Robo-advisers, phone apps that pre-select a range of assets and trades for customers automatically, have become increasingly attractive as investors search for affordable access to advice that improves returns during a period of low interest rates, weak local share markets and growing pressure on real estate prices.
They provide customized investment advice to individual investors based on big data and artificial intelligence, and their momentum of growth has picked up in China as a batch of internet companies and traditional financial institutions are tapping into the emerging field.
PINTEC, a Chinese intelligent financial services technology company, launched its intelligent investment advisory platform Xuanji in August. The robo-adviser offers intelligent investment management and asset allocation solutions to investors.
Xuanji is the first renminbi denominated robo-adviser in China, according to PINTEC. Its team comprises a group of experienced asset managers, data scientists, and technology developers and provides intelligent, customized and automated wealth management solutions for China's burgeoning middle class.
"The robo-adviser has become a trend of wealth management in foreign countries, but in China the digital asset allocation system is far less common and is based on US dollars, which makes for a high threshold for ordinary people," said Zheng Yudong, CEO of Xuanji.
Xuanji's digital asset allocation system combines quantitative modeling, machine learning with programmed trading, to calculate and deliver investment portfolios to suit clients' demand and preferences, as well as make modifications when users' conditions and market environments change.
The company also launched an international version related to digital asset allocation based on the US dollar, aiming at clients who have an investment demand for dollars
Robo-investment arose in the United States in 2010 and witnessed an explosive growth in 2015. Startups such as Wealthfront and Betterment have developed very fast and achieved high valuations, carving out a major market share for themselves.
With the rapid development of artificial intelligence and big data in China, robo-investment advisors began to emerge in the mainland last year. Proponents say there is a huge demand for diversified investment solutions, that leverage technology to enhance financial services, with the rise of the Chinese middle class.
Founded in 2012, PINTEC uses big data and digital technologies to provide financial solutions for consumers and small businesses. The company said it has created financial services solutions for the digital economy.
"We will focus on the intelligent finance sector and make great efforts in technological innovation and accumulation, and cooperation with organizations," said Wei Wei, CEO of PINTEC.

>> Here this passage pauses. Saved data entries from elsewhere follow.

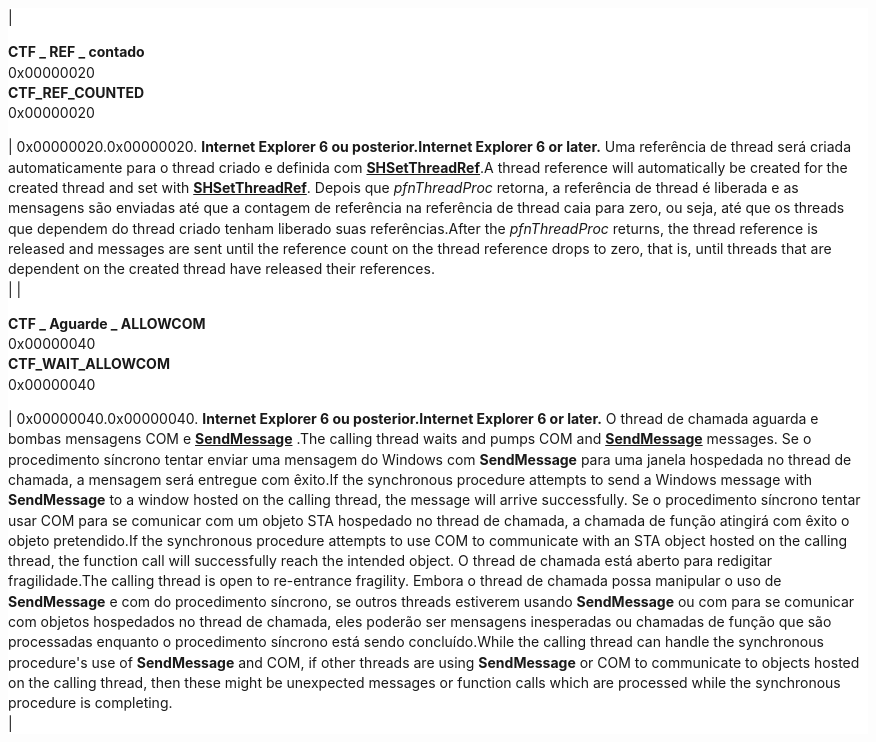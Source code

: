 | <span id="CTF_REF_COUNTED"></span><span id="ctf_ref_counted"></span><dl> <span data-ttu-id="b536d-139"><dt>**CTF \_ REF \_ contado**</dt> <dt>0x00000020</dt></span><span class="sxs-lookup"><span data-stu-id="b536d-139"><dt>**CTF\_REF\_COUNTED**</dt> <dt>0x00000020</dt></span></span> </dl>                       | <span data-ttu-id="b536d-140">0x00000020.</span><span class="sxs-lookup"><span data-stu-id="b536d-140">0x00000020.</span></span> <span data-ttu-id="b536d-141">**Internet Explorer 6 ou posterior.**</span><span class="sxs-lookup"><span data-stu-id="b536d-141">**Internet Explorer 6 or later.**</span></span> <span data-ttu-id="b536d-142">Uma referência de thread será criada automaticamente para o thread criado e definida com [**SHSetThreadRef**](/windows/desktop/api/Shlwapi/nf-shlwapi-shsetthreadref).</span><span class="sxs-lookup"><span data-stu-id="b536d-142">A thread reference will automatically be created for the created thread and set with [**SHSetThreadRef**](/windows/desktop/api/Shlwapi/nf-shlwapi-shsetthreadref).</span></span> <span data-ttu-id="b536d-143">Depois que *pfnThreadProc* retorna, a referência de thread é liberada e as mensagens são enviadas até que a contagem de referência na referência de thread caia para zero, ou seja, até que os threads que dependem do thread criado tenham liberado suas referências.</span><span class="sxs-lookup"><span data-stu-id="b536d-143">After the *pfnThreadProc* returns, the thread reference is released and messages are sent until the reference count on the thread reference drops to zero, that is, until threads that are dependent on the created thread have released their references.</span></span><br/>                                                                                                                                                                                                                                                                                                                                                                                                                                                   |
| <span id="CTF_WAIT_ALLOWCOM"></span><span id="ctf_wait_allowcom"></span><dl> <span data-ttu-id="b536d-144"><dt>**CTF \_ Aguarde \_ ALLOWCOM**</dt> <dt>0x00000040</dt></span><span class="sxs-lookup"><span data-stu-id="b536d-144"><dt>**CTF\_WAIT\_ALLOWCOM**</dt> <dt>0x00000040</dt></span></span> </dl>                 | <span data-ttu-id="b536d-145">0x00000040.</span><span class="sxs-lookup"><span data-stu-id="b536d-145">0x00000040.</span></span> <span data-ttu-id="b536d-146">**Internet Explorer 6 ou posterior.**</span><span class="sxs-lookup"><span data-stu-id="b536d-146">**Internet Explorer 6 or later.**</span></span> <span data-ttu-id="b536d-147">O thread de chamada aguarda e bombas mensagens COM e [**SendMessage**](/windows/win32/api/winuser/nf-winuser-sendmessage) .</span><span class="sxs-lookup"><span data-stu-id="b536d-147">The calling thread waits and pumps COM and [**SendMessage**](/windows/win32/api/winuser/nf-winuser-sendmessage) messages.</span></span> <span data-ttu-id="b536d-148">Se o procedimento síncrono tentar enviar uma mensagem do Windows com **SendMessage** para uma janela hospedada no thread de chamada, a mensagem será entregue com êxito.</span><span class="sxs-lookup"><span data-stu-id="b536d-148">If the synchronous procedure attempts to send a Windows message with **SendMessage** to a window hosted on the calling thread, the message will arrive successfully.</span></span> <span data-ttu-id="b536d-149">Se o procedimento síncrono tentar usar COM para se comunicar com um objeto STA hospedado no thread de chamada, a chamada de função atingirá com êxito o objeto pretendido.</span><span class="sxs-lookup"><span data-stu-id="b536d-149">If the synchronous procedure attempts to use COM to communicate with an STA object hosted on the calling thread, the function call will successfully reach the intended object.</span></span> <span data-ttu-id="b536d-150">O thread de chamada está aberto para redigitar fragilidade.</span><span class="sxs-lookup"><span data-stu-id="b536d-150">The calling thread is open to re-entrance fragility.</span></span> <span data-ttu-id="b536d-151">Embora o thread de chamada possa manipular o uso de **SendMessage** e com do procedimento síncrono, se outros threads estiverem usando **SendMessage** ou com para se comunicar com objetos hospedados no thread de chamada, eles poderão ser mensagens inesperadas ou chamadas de função que são processadas enquanto o procedimento síncrono está sendo concluído.</span><span class="sxs-lookup"><span data-stu-id="b536d-151">While the calling thread can handle the synchronous procedure's use of **SendMessage** and COM, if other threads are using **SendMessage** or COM to communicate to objects hosted on the calling thread, then these might be unexpected messages or function calls which are processed while the synchronous procedure is completing.</span></span><br/> |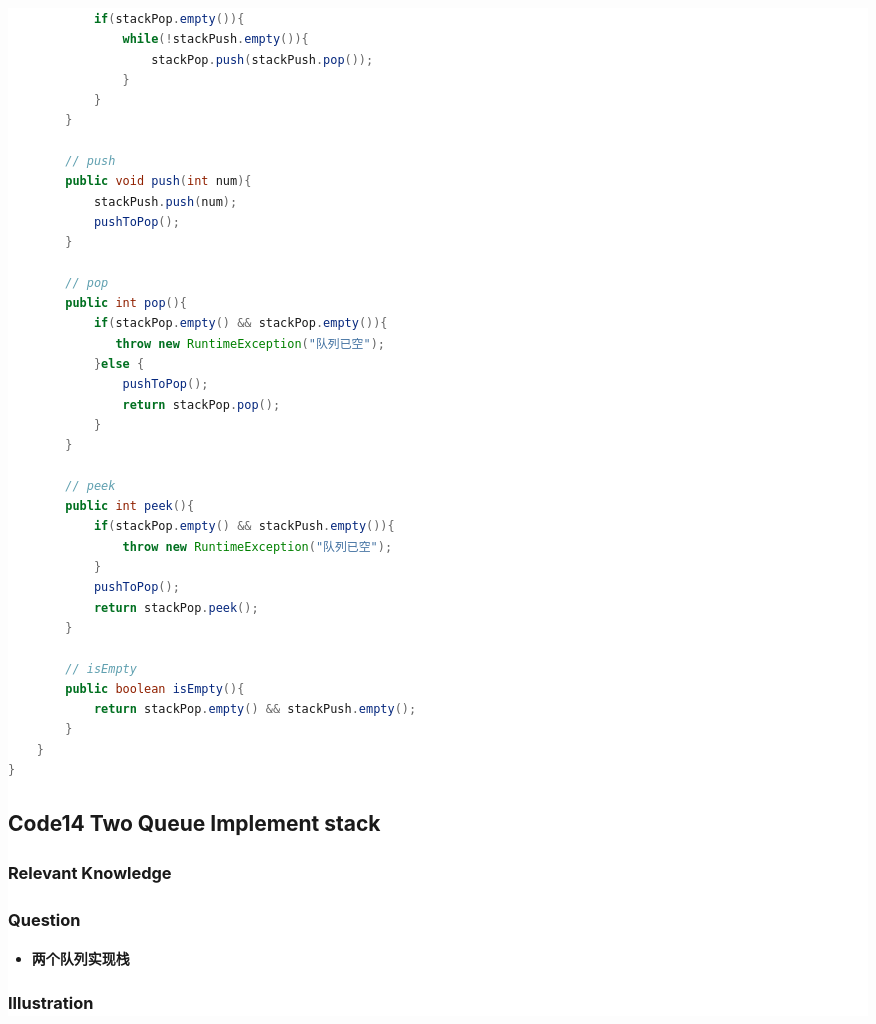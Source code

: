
 ```java
            if(stackPop.empty()){
                while(!stackPush.empty()){
                    stackPop.push(stackPush.pop());
                }
            }
        }

        // push
        public void push(int num){
            stackPush.push(num);
            pushToPop();
        }

        // pop
        public int pop(){
            if(stackPop.empty() && stackPop.empty()){
               throw new RuntimeException("队列已空");
            }else {
                pushToPop();
                return stackPop.pop();
            }
        }

        // peek
        public int peek(){
            if(stackPop.empty() && stackPush.empty()){
                throw new RuntimeException("队列已空");
            }
            pushToPop();
            return stackPop.peek();
        }

        // isEmpty
        public boolean isEmpty(){
            return stackPop.empty() && stackPush.empty();
        }
    }
}
```



## **Code14 Two Queue Implement stack** 

### **Relevant Knowledge**

### **Question**

* **两个队列实现栈**

### **Illustration**
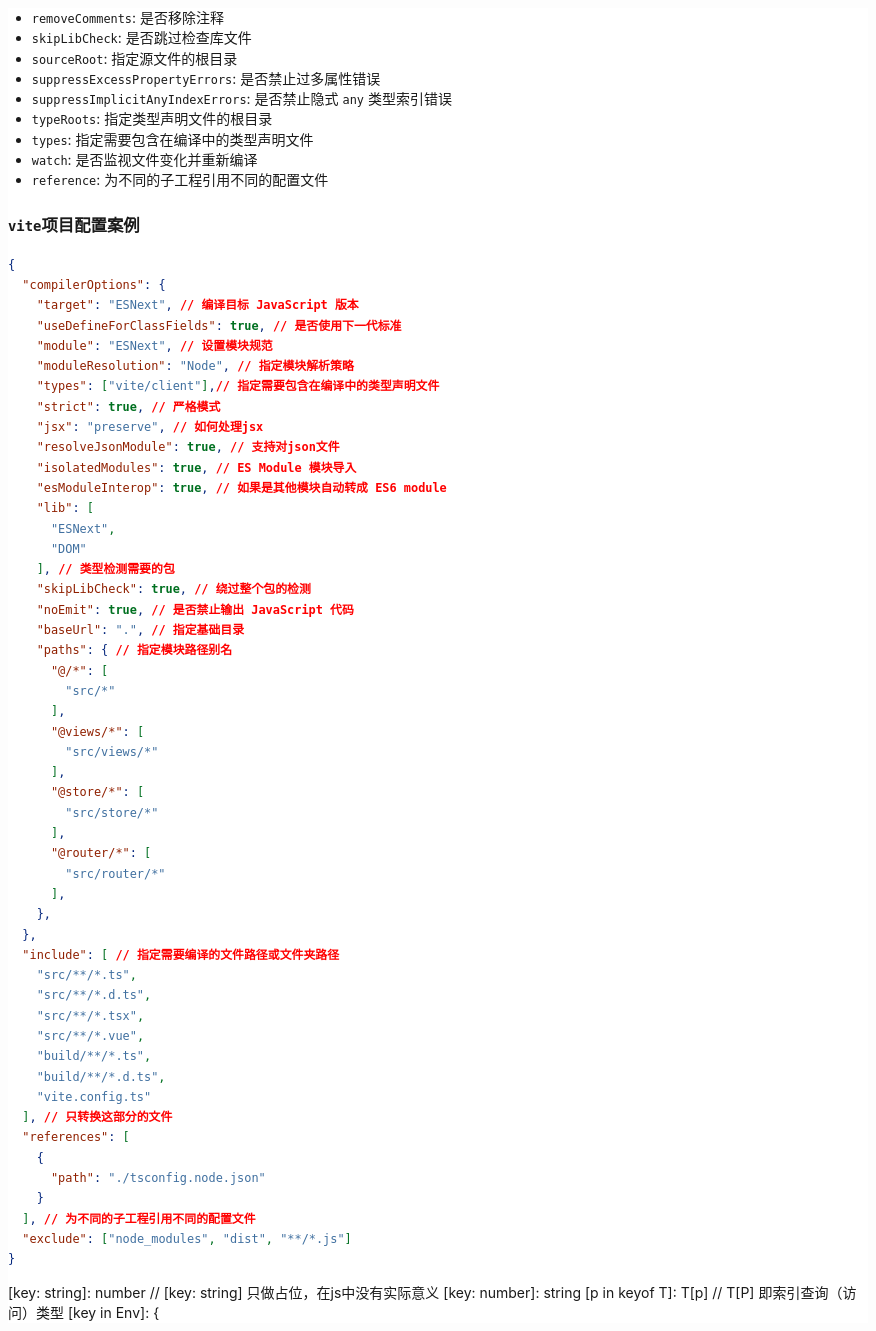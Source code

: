 * `removeComments`: 是否移除注释    
* `skipLibCheck`: 是否跳过检查库文件    
* `sourceRoot`: 指定源文件的根目录    
* `suppressExcessPropertyErrors`: 是否禁止过多属性错误    
* `suppressImplicitAnyIndexErrors`: 是否禁止隐式 `any` 类型索引错误   
* `typeRoots`: 指定类型声明文件的根目录   
* `types`: 指定需要包含在编译中的类型声明文件   
* `watch`: 是否监视文件变化并重新编译
* `reference`: 为不同的子工程引用不同的配置文件

### `vite`项目配置案例
```json
{
  "compilerOptions": {
    "target": "ESNext", // 编译目标 JavaScript 版本
    "useDefineForClassFields": true, // 是否使用下一代标准
    "module": "ESNext", // 设置模块规范
    "moduleResolution": "Node", // 指定模块解析策略
    "types": ["vite/client"],// 指定需要包含在编译中的类型声明文件
    "strict": true, // 严格模式
    "jsx": "preserve", // 如何处理jsx
    "resolveJsonModule": true, // 支持对json文件
    "isolatedModules": true, // ES Module 模块导入
    "esModuleInterop": true, // 如果是其他模块自动转成 ES6 module
    "lib": [
      "ESNext",
      "DOM"
    ], // 类型检测需要的包
    "skipLibCheck": true, // 绕过整个包的检测
    "noEmit": true, // 是否禁止输出 JavaScript 代码
    "baseUrl": ".", // 指定基础目录
    "paths": { // 指定模块路径别名
      "@/*": [
        "src/*"
      ],
      "@views/*": [
        "src/views/*"
      ],
      "@store/*": [
        "src/store/*"
      ],
      "@router/*": [
        "src/router/*"
      ],
    },
  },
  "include": [ // 指定需要编译的文件路径或文件夹路径
    "src/**/*.ts",
    "src/**/*.d.ts",
    "src/**/*.tsx",
    "src/**/*.vue",
    "build/**/*.ts",
    "build/**/*.d.ts",
    "vite.config.ts"
  ], // 只转换这部分的文件
  "references": [
    {
      "path": "./tsconfig.node.json"
    }
  ], // 为不同的子工程引用不同的配置文件
  "exclude": ["node_modules", "dist", "**/*.js"]
}
```


  [key: string]: number // [key: string] 只做占位，在js中没有实际意义
  [key: number]: string
  [p in keyof T]: T[p]  // T[P] 即索引查询（访问）类型
  [key in Env]: {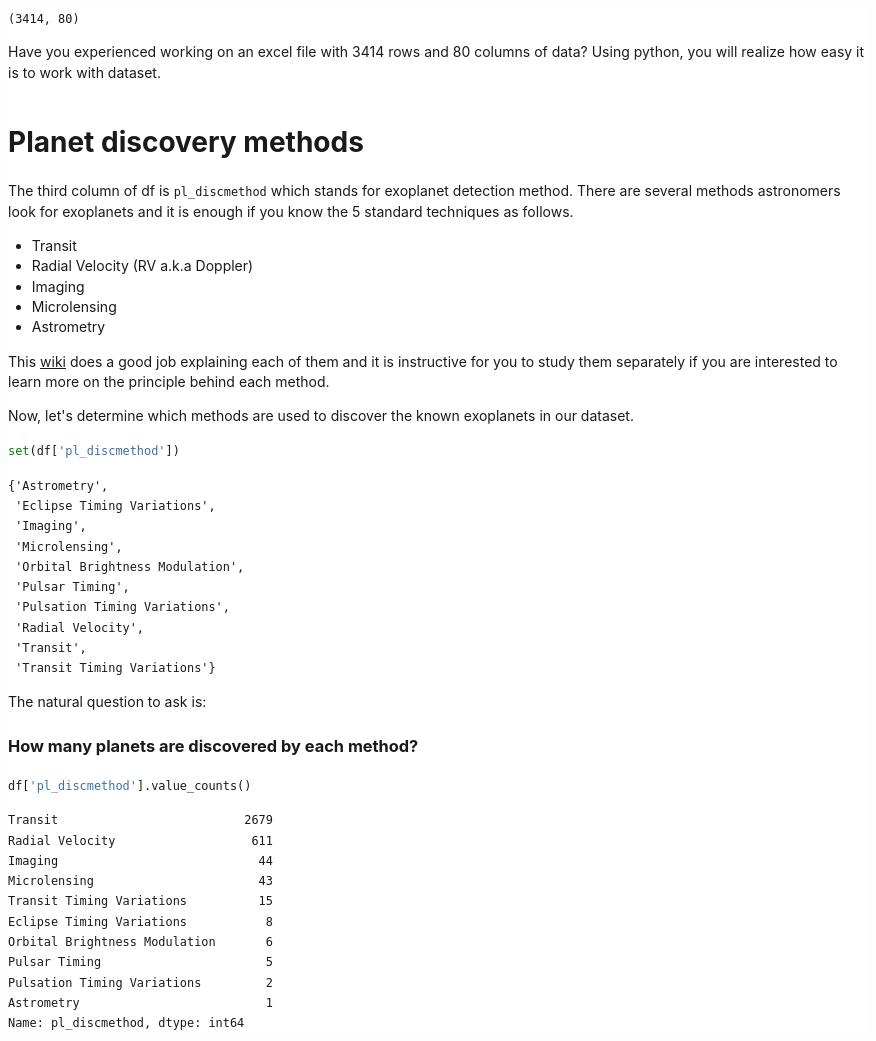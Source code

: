 
    (3414, 80)



Have you experienced working on an excel file with 3414 rows and 80 columns of data? Using python, you will realize how easy it is to work with dataset.

# Planet discovery methods

The third column of df is `pl_discmethod` which stands for exoplanet detection method. There are several methods astronomers look for exoplanets and it is enough if you know the 5 standard techniques as follows.

* Transit
* Radial Velocity (RV a.k.a Doppler)
* Imaging
* Microlensing
* Astrometry

This [wiki](https://en.wikipedia.org/wiki/Methods_of_detecting_exoplanets) does a good job explaining each of them and it is instructive for you to study them separately if you are interested to learn more on the principle behind each method.

Now, let's determine which methods are used to discover the known exoplanets in our dataset. 


```python
set(df['pl_discmethod'])
```




    {'Astrometry',
     'Eclipse Timing Variations',
     'Imaging',
     'Microlensing',
     'Orbital Brightness Modulation',
     'Pulsar Timing',
     'Pulsation Timing Variations',
     'Radial Velocity',
     'Transit',
     'Transit Timing Variations'}



The natural question to ask is:

### How many planets are discovered by each method?


```python
df['pl_discmethod'].value_counts()
```




    Transit                          2679
    Radial Velocity                   611
    Imaging                            44
    Microlensing                       43
    Transit Timing Variations          15
    Eclipse Timing Variations           8
    Orbital Brightness Modulation       6
    Pulsar Timing                       5
    Pulsation Timing Variations         2
    Astrometry                          1
    Name: pl_discmethod, dtype: int64
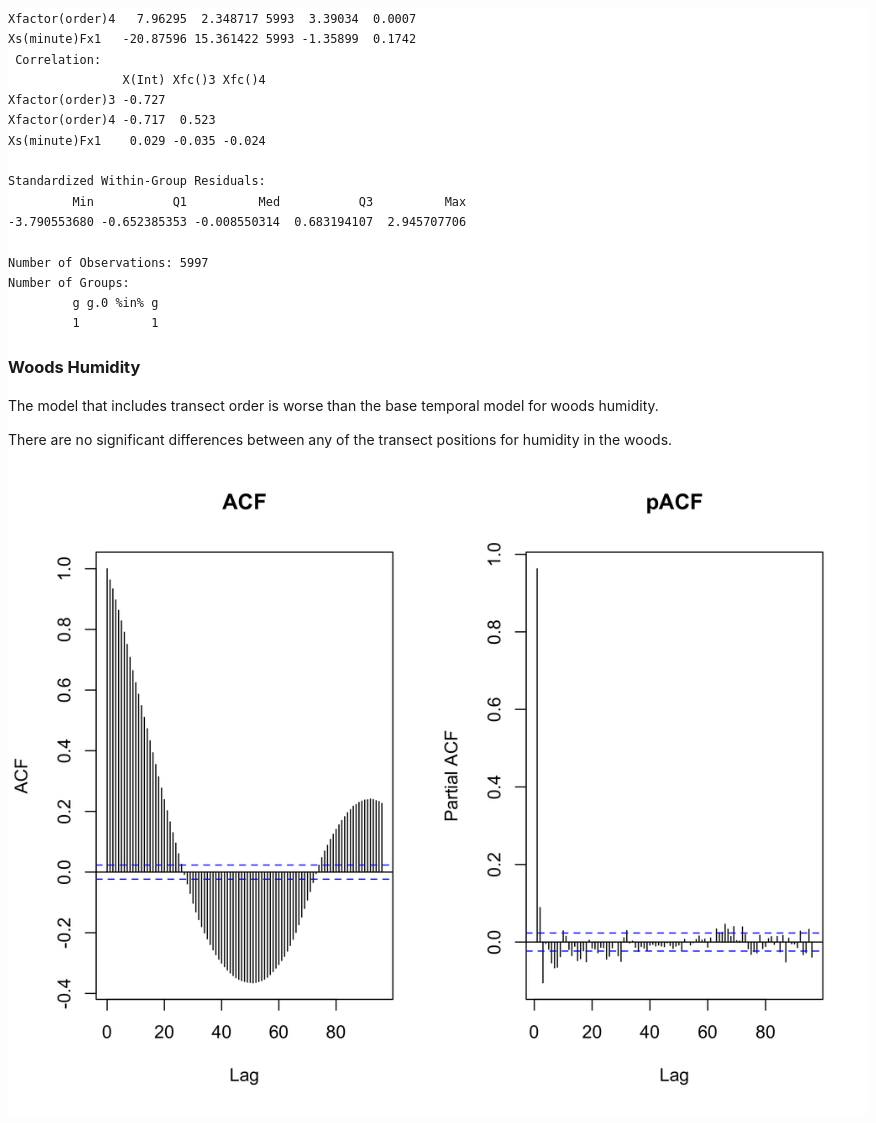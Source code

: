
 ```
Xfactor(order)4   7.96295  2.348717 5993  3.39034  0.0007
Xs(minute)Fx1   -20.87596 15.361422 5993 -1.35899  0.1742
 Correlation: 
                X(Int) Xfc()3 Xfc()4
Xfactor(order)3 -0.727              
Xfactor(order)4 -0.717  0.523       
Xs(minute)Fx1    0.029 -0.035 -0.024

Standardized Within-Group Residuals:
         Min           Q1          Med           Q3          Max 
-3.790553680 -0.652385353 -0.008550314  0.683194107  2.945707706 

Number of Observations: 5997
Number of Groups: 
         g g.0 %in% g 
         1          1 
```

### Woods Humidity

The model that includes transect order is worse than the base temporal model for woods humidity.

There are no significant differences between any of the transect positions for humidity in the woods.

![](Within-Transect_Models_files/figure-html/Woods_Humid-1.png)
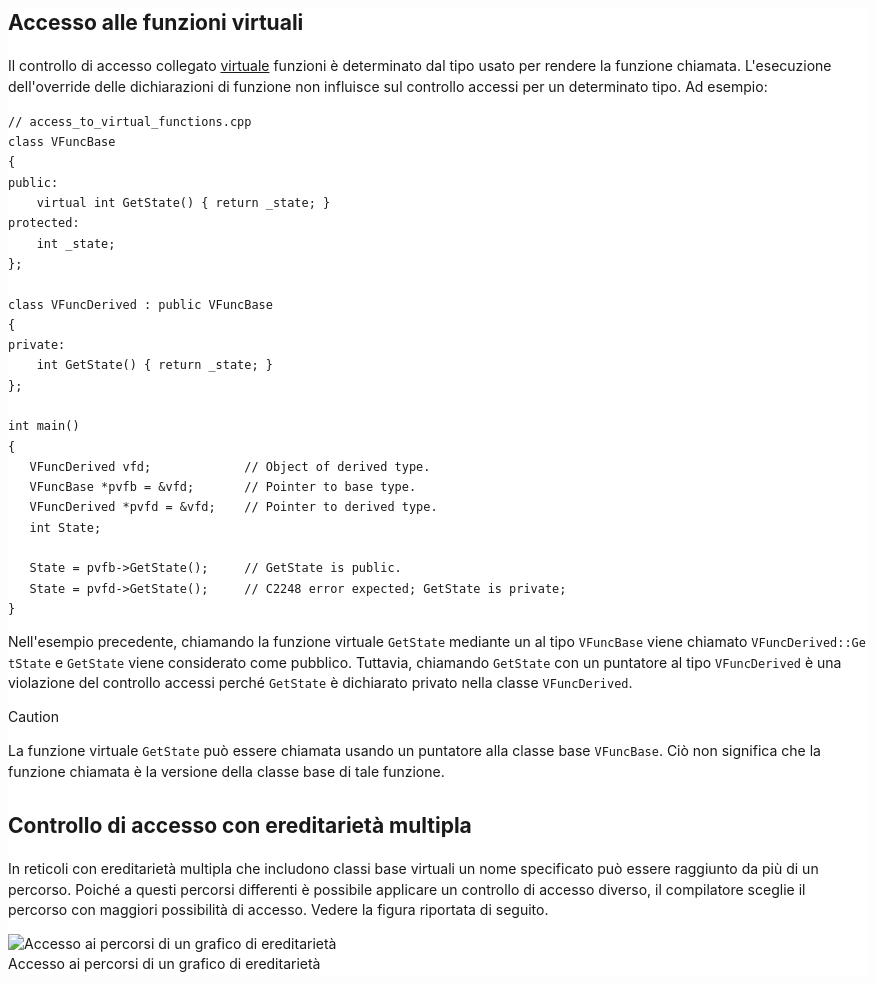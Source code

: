 ## <a name="access-to-virtual-functions"></a>Accesso alle funzioni virtuali  
 Il controllo di accesso collegato [virtuale](../cpp/virtual-cpp.md) funzioni è determinato dal tipo usato per rendere la funzione chiamata. L'esecuzione dell'override delle dichiarazioni di funzione non influisce sul controllo accessi per un determinato tipo. Ad esempio:  
  
```  
// access_to_virtual_functions.cpp  
class VFuncBase  
{  
public:  
    virtual int GetState() { return _state; }  
protected:  
    int _state;  
};  
  
class VFuncDerived : public VFuncBase  
{  
private:  
    int GetState() { return _state; }  
};  
  
int main()  
{  
   VFuncDerived vfd;             // Object of derived type.  
   VFuncBase *pvfb = &vfd;       // Pointer to base type.  
   VFuncDerived *pvfd = &vfd;    // Pointer to derived type.  
   int State;  
  
   State = pvfb->GetState();     // GetState is public.  
   State = pvfd->GetState();     // C2248 error expected; GetState is private;  
}  
```  
  
 Nell'esempio precedente, chiamando la funzione virtuale `GetState` mediante un al tipo `VFuncBase` viene chiamato `VFuncDerived::GetState` e `GetState` viene considerato come pubblico. Tuttavia, chiamando `GetState` con un puntatore al tipo `VFuncDerived` è una violazione del controllo accessi perché `GetState` è dichiarato privato nella classe `VFuncDerived`.  
  
> [!CAUTION]
>  La funzione virtuale `GetState` può essere chiamata usando un puntatore alla classe base `VFuncBase`. Ciò non significa che la funzione chiamata è la versione della classe base di tale funzione.  
  
## <a name="access-control-with-multiple-inheritance"></a>Controllo di accesso con ereditarietà multipla  
 In reticoli con ereditarietà multipla che includono classi base virtuali un nome specificato può essere raggiunto da più di un percorso. Poiché a questi percorsi differenti è possibile applicare un controllo di accesso diverso, il compilatore sceglie il percorso con maggiori possibilità di accesso. Vedere la figura riportata di seguito.  
  
 ![Accesso ai percorsi di un grafico di ereditarietà](../cpp/media/vc38v91.gif "vc38V91")  
Accesso ai percorsi di un grafico di ereditarietà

"We believe intelligence will be the future direction in the finance industry and we are marching in the right direction," he added.
PINTEC owns Dumiao, a digital consumer lending technology offering Xuanji, Hongdian Fund, and Muffin Insurance, an online insurance company.
Tong Yingman, an expert at wangdaizhijia.com, a web portal that tracks the internet finance industry, said there were currently no special laws and regulations to regulate robo-advisers.
"These finical advisory platforms need to acquire related qualifications to offer investment solutions in accordance with the types of financial products," Tong said.